No ano passado, ficaram por concretizar cerca de 500 milhões de euros e a verdade é que o PRR tem prazos a cumprir, até 2026. Se os projetos não avançarem, porque a verba é atribuída mediante a apresentação destes, perde-se o dinheiro e, assim, "de nada vale termos um orçamento maior", diz Xavier Barreto, sustentando, no entanto, ter verdadeira esperança de que este ano seja diferente: "Temos uma nova equipa governativa e uma direção executiva que certamente estarão muito mais focadas nestes aspetos operacionais".
Prioridades definidas para cuidados primários e outras vão na direção certa
O presidente da APAH considera que as prioridades definidas para este orçamento "são arrojadas", "inovadoras" e vão ao encontro do que chama "decisão certa" para melhorar o acesso, a saúde mental e até as boas práticas de gestão. Por exemplo, "ao definir os Cuidados Primários como uma prioridade, bem como os Cuidados de Proximidade, nomeadamente no que se refere a uma maior participação das farmácias, é já um sinal de que é preciso encontrar-se maior complementaridade com outros parceiros", especificando mesmo: "Há uma medida que prevê a complementaridade dos serviços com o setor social para apoiar o acesso aos cuidados, o que significa uma direção ligeiramente diferente do que tivemos nos últimos anos", porque, embora já houvesse hospitais com acordos com o setor social para aproveitar as camas existentes nestes a um preço idêntico ao que custa no SNS, "só o facto de estar no OE representa que tal passa a ser uma realidade para todo o SNS. É uma medida que consideramos inovadora porque também tenta disseminar boas práticas de gestão".

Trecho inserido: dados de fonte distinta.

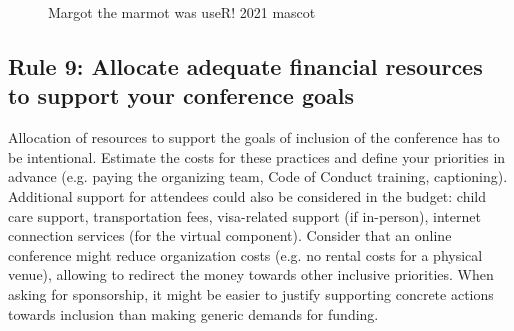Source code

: \documentclass[10pt,letterpaper]{article}
\begin{document}
\begin{figure}[!h]
\centering
{}
\caption{Margot the marmot was useR! 2021 mascot}
\label{fig:marmots}
\end{figure}

\subsection*{Rule 9: Allocate adequate financial resources to support your conference goals}
\label{rule_financial}

Allocation of resources to support the goals of inclusion of the conference has to be intentional. 
Estimate the costs for these practices and define your priorities in advance (e.g. paying the organizing team, Code of Conduct training, captioning).
Additional support for attendees could also be considered in the budget: child care support, transportation fees, visa-related support (if in-person), internet connection services (for the virtual component). 
Consider that an online conference might reduce organization costs (e.g. no rental costs for a physical venue), allowing to redirect the money towards other inclusive priorities. 
When asking for sponsorship, it might be easier to justify supporting concrete actions towards inclusion than making generic demands for funding.
\end{document}
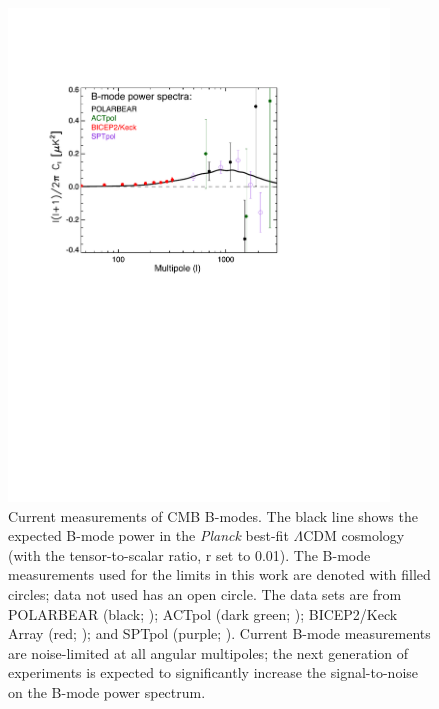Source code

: \documentclass[preprint]{emulateapj}
\newcommand{\lcdm}{\ensuremath{\Lambda}CDM}
\newcommand{\planck}{{\sl Planck}}
\begin{document}
\begin{figure}[htb]\centering
\includegraphics[width=0.9\textwidth,clip,trim={1.5cm 12.5cm 5cm 3.8cm}]{pmf_experiments.pdf}
  \caption[Current measurements of CMB B-modes]{
  Current measurements of CMB B-modes. 
    The black line shows the expected B-mode power in the \planck{} best-fit \lcdm{} cosmology (with the tensor-to-scalar ratio, r set to 0.01). 
    The B-mode measurements used for the limits in this work are denoted with filled circles; data not used has an open circle. 
    The data sets are from POLARBEAR (black; \citet{polarbear14b}); ACTpol (dark green; \citet{naess14});  BICEP2/Keck Array (red; \citet{bicepkeck15}); and SPTpol (purple; \citet{keisler15}). 
      Current B-mode measurements are noise-limited at all angular multipoles; the next generation of experiments is expected to significantly increase the signal-to-noise on the B-mode power spectrum. 
           \label{fig:pmf-experiments}
  }
\end{figure}
\end{document}
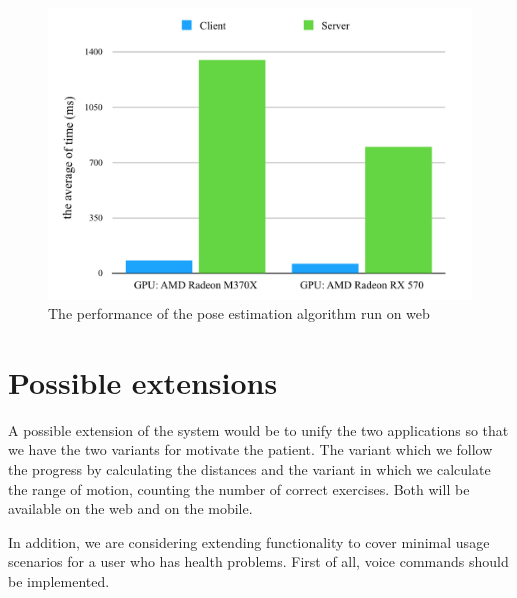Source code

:  \begin{figure}[htbp]
	\centerline{\includegraphics[scale=0.7]{fig/web-performace.png}}  
	\caption{The performance of the pose estimation algorithm run on web}
	\label{fig:web-perf}
\end{figure}

\section{Possible extensions}

A possible extension of the system would be to unify the two applications so that we have the two variants for motivate the patient. The variant which we follow the progress by calculating the distances and the variant in which we calculate the range of motion, counting the number of correct exercises.
Both will be available on the web and on the mobile.

In addition, we are considering extending functionality to cover minimal usage scenarios for a user who has health problems. First of all, voice commands should be implemented.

Falta uma rede nos Cuidados Primários que dê resposta aos doentes crónicos
Por fim, há algo que falta no SNS e que o presidente da APAH considera ser "a principal transformação que tem de ser feita". À questão sobre os desafios a curto e médio prazo para melhorar o SNS, Xavier Barreto não hesita a dizer que "é a revisão da carreira para se gerir melhor os hospitais". Mas há outra, que tem a ver com o percurso clínico. "Temos de encontrar rapidamente alternativas para o doente agudo, para que este, já que não é um doente urgente, deixe de ir às Urgências hospitalares". Uma resposta que, assume, não está a ser dada pelos Cuidados Primários. "É preciso criar uma rede de atendimento permanente para estes doentes. É a única forma de mitigarmos o excesso de doentes nos serviços hospitalares ao longo de todo o ano, já nem é só no inverno".

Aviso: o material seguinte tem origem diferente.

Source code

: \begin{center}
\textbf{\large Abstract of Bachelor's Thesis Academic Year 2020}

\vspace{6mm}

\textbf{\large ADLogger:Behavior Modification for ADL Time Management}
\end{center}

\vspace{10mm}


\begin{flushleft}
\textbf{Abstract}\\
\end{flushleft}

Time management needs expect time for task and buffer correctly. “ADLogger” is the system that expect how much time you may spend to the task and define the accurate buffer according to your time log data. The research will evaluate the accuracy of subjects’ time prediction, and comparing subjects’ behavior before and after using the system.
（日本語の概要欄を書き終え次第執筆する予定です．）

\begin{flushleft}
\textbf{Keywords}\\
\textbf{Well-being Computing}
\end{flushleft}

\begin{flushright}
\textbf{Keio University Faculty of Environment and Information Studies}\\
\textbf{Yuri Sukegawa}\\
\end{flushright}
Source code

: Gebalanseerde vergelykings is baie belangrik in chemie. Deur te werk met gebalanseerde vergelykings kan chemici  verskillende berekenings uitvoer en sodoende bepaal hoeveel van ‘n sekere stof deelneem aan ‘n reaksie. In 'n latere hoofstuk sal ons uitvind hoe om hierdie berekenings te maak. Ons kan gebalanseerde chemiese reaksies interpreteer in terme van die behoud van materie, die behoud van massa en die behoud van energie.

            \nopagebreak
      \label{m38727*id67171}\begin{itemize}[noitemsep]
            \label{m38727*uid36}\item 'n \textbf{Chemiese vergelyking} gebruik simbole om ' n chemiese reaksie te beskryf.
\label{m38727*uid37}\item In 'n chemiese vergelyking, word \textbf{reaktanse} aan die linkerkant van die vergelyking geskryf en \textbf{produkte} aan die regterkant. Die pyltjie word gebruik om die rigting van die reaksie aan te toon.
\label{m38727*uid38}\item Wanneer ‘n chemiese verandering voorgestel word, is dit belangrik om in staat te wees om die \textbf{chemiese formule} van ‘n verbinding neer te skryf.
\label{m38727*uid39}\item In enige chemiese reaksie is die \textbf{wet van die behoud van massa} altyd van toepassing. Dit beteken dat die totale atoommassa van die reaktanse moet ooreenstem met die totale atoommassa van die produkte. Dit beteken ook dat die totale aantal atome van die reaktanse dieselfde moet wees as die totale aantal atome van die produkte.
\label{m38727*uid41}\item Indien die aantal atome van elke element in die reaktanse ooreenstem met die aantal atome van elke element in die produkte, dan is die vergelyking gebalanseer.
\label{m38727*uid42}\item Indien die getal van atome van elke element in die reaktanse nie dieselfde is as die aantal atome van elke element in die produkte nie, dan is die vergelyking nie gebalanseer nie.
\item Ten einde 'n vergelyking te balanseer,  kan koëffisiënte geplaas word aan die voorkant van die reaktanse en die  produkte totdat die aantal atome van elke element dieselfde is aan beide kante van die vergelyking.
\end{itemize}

O gestor relembra que mais de 70% das consultas hospitalares são consultas de acompanhamento, havendo depois listas de espera de um ano e mais para os novos doentes. "Os hospitais foram criados para dar resposta aos doentes agudos, para fazer diagnósticos e tratamentos, e não para fazer acompanhamento de doentes crónicos, estáveis".

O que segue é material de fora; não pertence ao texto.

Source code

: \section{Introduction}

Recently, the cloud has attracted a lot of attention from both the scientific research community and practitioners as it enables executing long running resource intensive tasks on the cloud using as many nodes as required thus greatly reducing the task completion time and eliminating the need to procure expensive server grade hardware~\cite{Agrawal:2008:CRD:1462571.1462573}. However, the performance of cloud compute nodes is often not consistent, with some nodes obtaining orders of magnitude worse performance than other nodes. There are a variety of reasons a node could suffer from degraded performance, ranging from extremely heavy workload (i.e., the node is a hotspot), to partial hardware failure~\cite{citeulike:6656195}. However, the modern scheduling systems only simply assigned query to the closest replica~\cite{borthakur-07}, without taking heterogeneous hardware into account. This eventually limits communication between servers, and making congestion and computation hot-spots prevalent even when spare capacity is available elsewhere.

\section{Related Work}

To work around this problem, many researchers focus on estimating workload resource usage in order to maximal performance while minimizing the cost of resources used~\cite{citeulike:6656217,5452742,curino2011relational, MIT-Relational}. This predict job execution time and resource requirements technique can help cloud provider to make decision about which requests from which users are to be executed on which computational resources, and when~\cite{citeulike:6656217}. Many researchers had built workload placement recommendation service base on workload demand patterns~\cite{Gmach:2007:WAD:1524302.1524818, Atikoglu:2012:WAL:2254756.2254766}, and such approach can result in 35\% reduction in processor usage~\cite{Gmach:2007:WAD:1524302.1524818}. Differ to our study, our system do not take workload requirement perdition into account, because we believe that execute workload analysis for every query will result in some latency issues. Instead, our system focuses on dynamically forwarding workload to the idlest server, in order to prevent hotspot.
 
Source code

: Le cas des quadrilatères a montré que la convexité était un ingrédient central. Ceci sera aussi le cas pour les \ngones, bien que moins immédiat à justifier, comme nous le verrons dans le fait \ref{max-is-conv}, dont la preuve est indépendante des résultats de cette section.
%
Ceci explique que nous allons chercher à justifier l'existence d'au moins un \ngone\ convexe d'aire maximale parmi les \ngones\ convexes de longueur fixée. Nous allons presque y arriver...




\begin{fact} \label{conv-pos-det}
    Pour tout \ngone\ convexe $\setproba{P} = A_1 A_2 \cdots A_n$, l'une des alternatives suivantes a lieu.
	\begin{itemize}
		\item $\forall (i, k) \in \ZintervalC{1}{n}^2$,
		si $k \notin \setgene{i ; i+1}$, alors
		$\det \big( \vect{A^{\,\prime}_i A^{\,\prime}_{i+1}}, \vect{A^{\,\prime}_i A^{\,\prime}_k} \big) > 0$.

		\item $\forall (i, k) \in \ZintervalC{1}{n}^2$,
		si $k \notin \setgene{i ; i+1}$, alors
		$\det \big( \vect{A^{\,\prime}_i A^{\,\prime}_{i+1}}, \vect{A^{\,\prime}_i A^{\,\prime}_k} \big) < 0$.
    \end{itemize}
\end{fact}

Xavier Barreto diz que a resposta ao doente crónico "é um dos grandes desafios para o futuro. Temos de pensar o que tem mais valor para a comunidade: fazer consultas de acompanhamento nos hospitais a doentes estáveis ou consultas a doentes que estão à espera há um ano espera por um diagnóstico e tratamento?".
A questão vai mais além do OE 2023, e não é nova, "mas tem de ser equacionada, a bem dos doentes e do SNS".